StructuralVariant (a Variant subclass) carries SV-specific fields: sv_type (one of DEL, DUP, INV, INS, CNV, BND), end, breakend mate fields, confidence intervals, and an open-ended info dict. Pass parse_structural_variants=True to load_vcf to load symbolic ALTs (<DEL>, <INS:ME:ALU>, <CN0>, breakends) as StructuralVariant objects rather than dropping them.
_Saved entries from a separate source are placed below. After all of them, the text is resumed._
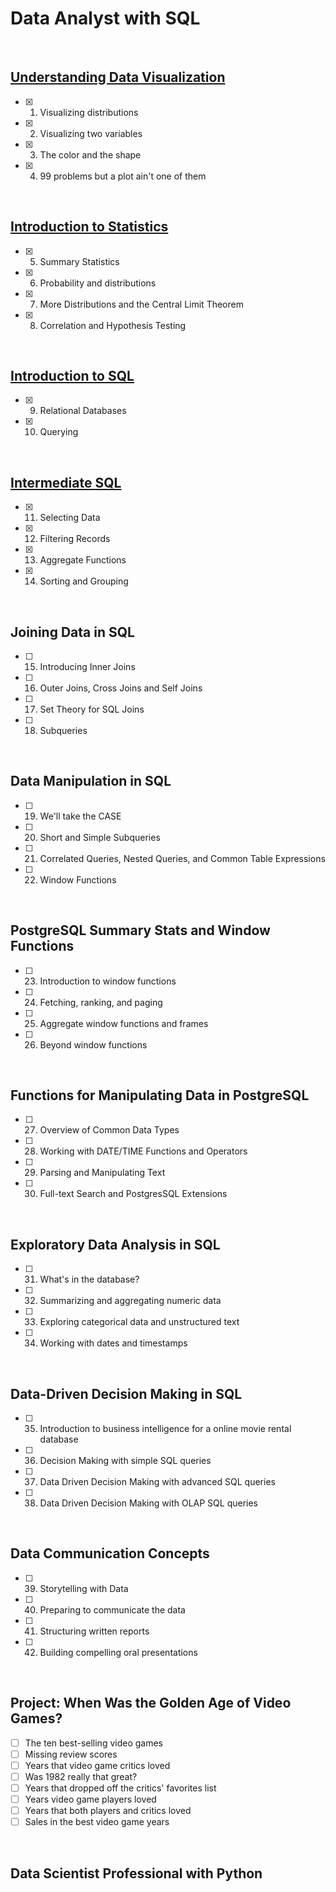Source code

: # Data Analyst with SQL
<br>

## [Understanding Data Visualization](https://github.com/ChingTien/DataCamp-Data-Analyst/blob/main/a.%20Understanding%20Data%20Visualization.pdf)

- [x] 01. Visualizing distributions
- [x] 02. Visualizing two variables
- [x] 03. The color and the shape
- [x] 04. 99 problems but a plot ain't one of them
<br>

## [Introduction to Statistics](https://github.com/ChingTien/DataCamp-Data-Analyst/blob/main/b.%20Introduction%20to%20Statistics%20.pdf)

- [x] 05. Summary Statistics
- [x] 06. Probability and distributions
- [x] 07. More Distributions and the Central Limit Theorem
- [x] 08. Correlation and Hypothesis Testing
<br>

## [Introduction to SQL](https://github.com/ChingTien/DataCamp-Data-Analyst/blob/main/c.%20Introduction%20to%20SQL.pdf)

- [x] 09. Relational Databases
- [x] 10. Querying
<br>

## [Intermediate SQL](https://github.com/ChingTien/DataCamp-Data-Analyst/blob/main/d.%20Intermediate%20SQL.pdf)

- [x] 11. Selecting Data
- [x] 12. Filtering Records
- [x] 13. Aggregate Functions
- [x] 14. Sorting and Grouping
<br>

## Joining Data in SQL

- [ ] 15. Introducing Inner Joins
- [ ] 16. Outer Joins, Cross Joins and Self Joins
- [ ] 17. Set Theory for SQL Joins
- [ ] 18. Subqueries
<br>

## Data Manipulation in SQL

- [ ] 19. We'll take the CASE
- [ ] 20. Short and Simple Subqueries
- [ ] 21. Correlated Queries, Nested Queries, and Common Table Expressions
- [ ] 22. Window Functions

<br>

## PostgreSQL Summary Stats and Window Functions

- [ ] 23. Introduction to window functions
- [ ] 24. Fetching, ranking, and paging
- [ ] 25. Aggregate window functions and frames
- [ ] 26. Beyond window functions
<br>

## Functions for Manipulating Data in PostgreSQL

- [ ] 27. Overview of Common Data Types
- [ ] 28. Working with DATE/TIME Functions and Operators
- [ ] 29. Parsing and Manipulating Text
- [ ] 30. Full-text Search and PostgresSQL Extensions
<br>

## Exploratory Data Analysis in SQL

- [ ] 31. What's in the database?
- [ ] 32. Summarizing and aggregating numeric data
- [ ] 33. Exploring categorical data and unstructured text
- [ ] 34. Working with dates and timestamps
<br>

## Data-Driven Decision Making in SQL

- [ ] 35. Introduction to business intelligence for a online movie rental database
- [ ] 36. Decision Making with simple SQL queries
- [ ] 37. Data Driven Decision Making with advanced SQL queries
- [ ] 38. Data Driven Decision Making with OLAP SQL queries
<br>

## Data Communication Concepts

- [ ] 39. Storytelling with Data
- [ ] 40. Preparing to communicate the data
- [ ] 41. Structuring written reports
- [ ] 42. Building compelling oral presentations
<br>

## Project: When Was the Golden Age of Video Games?

- [ ] The ten best-selling video games
- [ ] Missing review scores
- [ ] Years that video game critics loved
- [ ] Was 1982 really that great?
- [ ] Years that dropped off the critics' favorites list
- [ ] Years video game players loved
- [ ] Years that both players and critics loved
- [ ] Sales in the best video game years
<br>



## Data Scientist Professional with Python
from varcode import load_vcf

vc = load_vcf("manta.vcf", parse_structural_variants=True)
sv_effects = [
    e for e in vc.effects()
    if e.variant.__class__.__name__ == "StructuralVariant"
]

SV effects (LargeDeletion, LargeDuplication, Inversion, GeneFusion, TranslocationToIntergenic) are MultiOutcomeEffect subclasses — e.outcomes exposes the candidate ORFs / cryptic-splice outcomes the annotator generated, ordered by a per-class prior. External scorers (RNA evidence, long-read assembly) plug in via apply_rna_evidence_to_effects to narrow the set or append observed outcomes; see Germline-aware annotation for the same composition pattern applied to germline.

Limitations:

  • Mate breakend pairing (joining two BND rows that are halves of one translocation) is deferred. Each BND row produces its own StructuralVariant; consumers can match MATEID themselves.
  • parse_structural_variants=False is the default. Without the flag, symbolic ALTs are dropped with a warning that names the flag.

Downstream consumers

MutantTranscript is the prediction-boundary type for downstream neoantigen pipelines (topiary reads mt.mutant_protein_sequence; vaxrank consumes the EffectCollection + protein pair to score neoantigens). RNA-evidence callers (isovar, Exacto) plug in either as registered annotators or via the RNAEvidenceResolver protocol — see Germline-aware annotation for the resolver pattern, which the same evidence shape uses across germline / phase / RNA.